Le Forze Aerospaziali Russe avrebbero colpito “il principale centro di intelligence radioelettronica dell’Ucraina e un aerodromo militare nella regione di Khmelnytskyi”. La notizia è stata diffusa lo scorso martedì, 11 novembre, dall’agenzia di Stato TASS, ma l’origine delle informazioni risulta più articolata: il Servizio di Sicurezza Federale russo (FSB), in un primo comunicato, ha dichiarato di aver sventato un piano dei servizi segreti ucraini e britannici per dirottare un MiG-31 armato con un missile ipersonico Kh‑47M2 Kinžal, mentre il Ministero della Difesa russo, in un secondo comunicato diffuso poche ore dopo, ha annunciato di aver condotto un attacco di precisione contro un centro SIGINT e l’aerodromo di Starokostiantyniv.
I due episodi - un sabotaggio sventato e un presunto raid punitivo - sono stati poi fusi dai media russi in un’unica narrazione, presentata come un’azione di risposta immediata di Mosca alla “provocazione occidentale”. Testate come Izvestia e TopWar hanno infatti collegato i due comunicati, sostenendo che l’attacco sia stato “la diretta conseguenza del piano ucraino-britannico neutralizzato dall’FSB”.
Secondo la versione diffusa da TASS, il piano di sabotaggio prevedeva di reclutare un pilota russo, offrirgli denaro e cittadinanza britannica, e far atterrare il MiG-31 in un Paese della NATO, “dove sarebbe stato esaminato o distrutto per simulare un atto di aggressione russa”.
Una ricostruzione che, almeno per ora, non trova alcuna conferma da fonti indipendenti. L’agenzia Reuters ha riportato la dichiarazione dell’FSB specificando che “non è stato possibile verificare in modo indipendente la versione dei fatti”. Nel frattempo, sui canali di Open Source Intelligence (OSINT), si registrano, nella stessa fascia oraria, allarmi aerei e decollo di MiG-31K dal territorio russo, ma nessuna immagine satellitare o video conferma impatti effettivi né a Brovary, sede del presunto centro SIGINT (Signal Intelligence Center), né sull’aerodromo di Starokostiantyniv, base storica dell’aviazione ucraina.
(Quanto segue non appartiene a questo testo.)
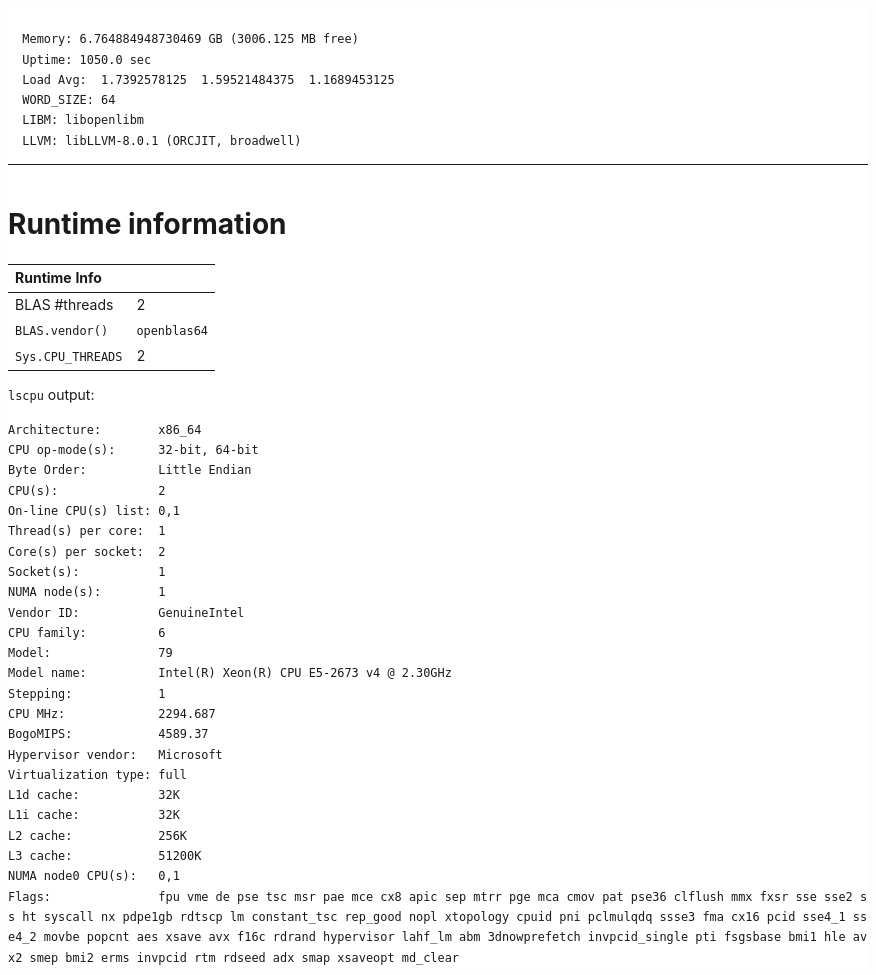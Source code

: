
 ```
       
  Memory: 6.764884948730469 GB (3006.125 MB free)
  Uptime: 1050.0 sec
  Load Avg:  1.7392578125  1.59521484375  1.1689453125
  WORD_SIZE: 64
  LIBM: libopenlibm
  LLVM: libLLVM-8.0.1 (ORCJIT, broadwell)
```

---
# Runtime information
| Runtime Info | |
|:--|:--|
| BLAS #threads | 2 |
| `BLAS.vendor()` | `openblas64` |
| `Sys.CPU_THREADS` | 2 |

`lscpu` output:

    Architecture:        x86_64
    CPU op-mode(s):      32-bit, 64-bit
    Byte Order:          Little Endian
    CPU(s):              2
    On-line CPU(s) list: 0,1
    Thread(s) per core:  1
    Core(s) per socket:  2
    Socket(s):           1
    NUMA node(s):        1
    Vendor ID:           GenuineIntel
    CPU family:          6
    Model:               79
    Model name:          Intel(R) Xeon(R) CPU E5-2673 v4 @ 2.30GHz
    Stepping:            1
    CPU MHz:             2294.687
    BogoMIPS:            4589.37
    Hypervisor vendor:   Microsoft
    Virtualization type: full
    L1d cache:           32K
    L1i cache:           32K
    L2 cache:            256K
    L3 cache:            51200K
    NUMA node0 CPU(s):   0,1
    Flags:               fpu vme de pse tsc msr pae mce cx8 apic sep mtrr pge mca cmov pat pse36 clflush mmx fxsr sse sse2 ss ht syscall nx pdpe1gb rdtscp lm constant_tsc rep_good nopl xtopology cpuid pni pclmulqdq ssse3 fma cx16 pcid sse4_1 sse4_2 movbe popcnt aes xsave avx f16c rdrand hypervisor lahf_lm abm 3dnowprefetch invpcid_single pti fsgsbase bmi1 hle avx2 smep bmi2 erms invpcid rtm rdseed adx smap xsaveopt md_clear
    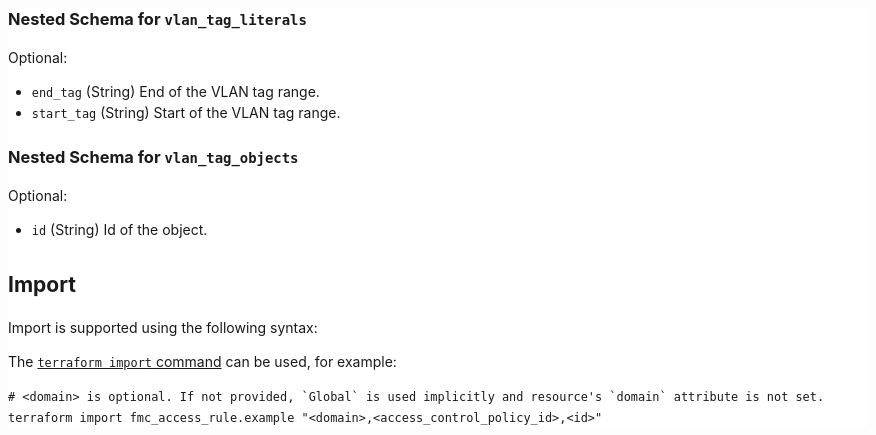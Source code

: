 
<a id="nestedatt--vlan_tag_literals"></a>
### Nested Schema for `vlan_tag_literals`

Optional:

- `end_tag` (String) End of the VLAN tag range.
- `start_tag` (String) Start of the VLAN tag range.


<a id="nestedatt--vlan_tag_objects"></a>
### Nested Schema for `vlan_tag_objects`

Optional:

- `id` (String) Id of the object.

## Import

Import is supported using the following syntax:

The [`terraform import` command](https://developer.hashicorp.com/terraform/cli/commands/import) can be used, for example:

```shell
# <domain> is optional. If not provided, `Global` is used implicitly and resource's `domain` attribute is not set.
terraform import fmc_access_rule.example "<domain>,<access_control_policy_id>,<id>"
```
MiG-31 russo che trasporta un missile ipersonico Kinžal.
La ricognizione satellitare indipendente di Planet Labs, aggiornata alle ultime 24 ore, non mostra crateri o danni visibili nell’area indicata. Anche il Ministero della Difesa ucraino non ha rilasciato alcuna nota ufficiale sull’episodio, mentre Londra e la NATO si limitano al silenzio.
In assenza di conferme indipendenti, l’episodio sembra inserirsi nella doppia narrazione tipica del conflitto russo-ucraino: da un lato la versione dell’FSB, che parla di un sabotaggio sventato, dall’altro la rivendicazione del Ministero della Difesa russo, che lo presenta come pretesto per un’azione “preventiva”. Un doppio registro che sottolinea come, in questa guerra, le operazioni militari e quelle dell’informazione si sovrappongano, e come ogni comunicato ufficiale - o silenzio - diventi parte di una più ampia strategia di comunicazione.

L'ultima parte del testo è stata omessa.